## Work instructions
Show every line of the material that follows in which the word "dans" occurs.
◇ ◇ ◇ ◇ ◇
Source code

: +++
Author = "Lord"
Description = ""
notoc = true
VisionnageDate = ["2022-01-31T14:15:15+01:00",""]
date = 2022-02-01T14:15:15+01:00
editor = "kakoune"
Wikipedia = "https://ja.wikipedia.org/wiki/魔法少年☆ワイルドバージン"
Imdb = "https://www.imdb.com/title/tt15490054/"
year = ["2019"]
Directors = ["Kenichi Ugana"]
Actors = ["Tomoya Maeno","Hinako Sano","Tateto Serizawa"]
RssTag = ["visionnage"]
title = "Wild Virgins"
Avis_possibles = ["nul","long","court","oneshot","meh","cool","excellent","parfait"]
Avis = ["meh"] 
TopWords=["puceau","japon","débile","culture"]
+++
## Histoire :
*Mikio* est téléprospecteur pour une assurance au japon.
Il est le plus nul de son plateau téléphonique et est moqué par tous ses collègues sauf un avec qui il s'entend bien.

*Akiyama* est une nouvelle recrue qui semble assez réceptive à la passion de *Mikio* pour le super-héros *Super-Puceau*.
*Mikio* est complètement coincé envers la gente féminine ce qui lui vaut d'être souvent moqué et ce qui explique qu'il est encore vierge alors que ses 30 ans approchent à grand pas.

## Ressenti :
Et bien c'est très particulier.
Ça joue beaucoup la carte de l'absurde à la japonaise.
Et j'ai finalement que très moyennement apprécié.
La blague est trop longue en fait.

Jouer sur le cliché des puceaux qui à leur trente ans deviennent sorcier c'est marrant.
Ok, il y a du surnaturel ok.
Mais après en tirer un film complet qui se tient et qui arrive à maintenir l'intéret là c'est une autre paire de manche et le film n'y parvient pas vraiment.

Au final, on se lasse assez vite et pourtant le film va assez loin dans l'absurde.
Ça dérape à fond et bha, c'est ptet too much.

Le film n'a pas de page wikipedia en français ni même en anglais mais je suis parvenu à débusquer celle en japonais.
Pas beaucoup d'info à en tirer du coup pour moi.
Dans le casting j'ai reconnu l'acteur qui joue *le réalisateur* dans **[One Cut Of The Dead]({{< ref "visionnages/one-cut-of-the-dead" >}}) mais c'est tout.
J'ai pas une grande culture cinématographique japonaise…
◇ ◇ ◇ ◇ ◇
## Exercise solution
Au final, on se lasse assez vite et pourtant le film va assez loin dans l'absurde.
Dans le casting j'ai reconnu l'acteur qui joue *le réalisateur* dans **[One Cut Of The Dead]({{< ref "visionnages/one-cut-of-the-dead" >}}) mais c'est tout.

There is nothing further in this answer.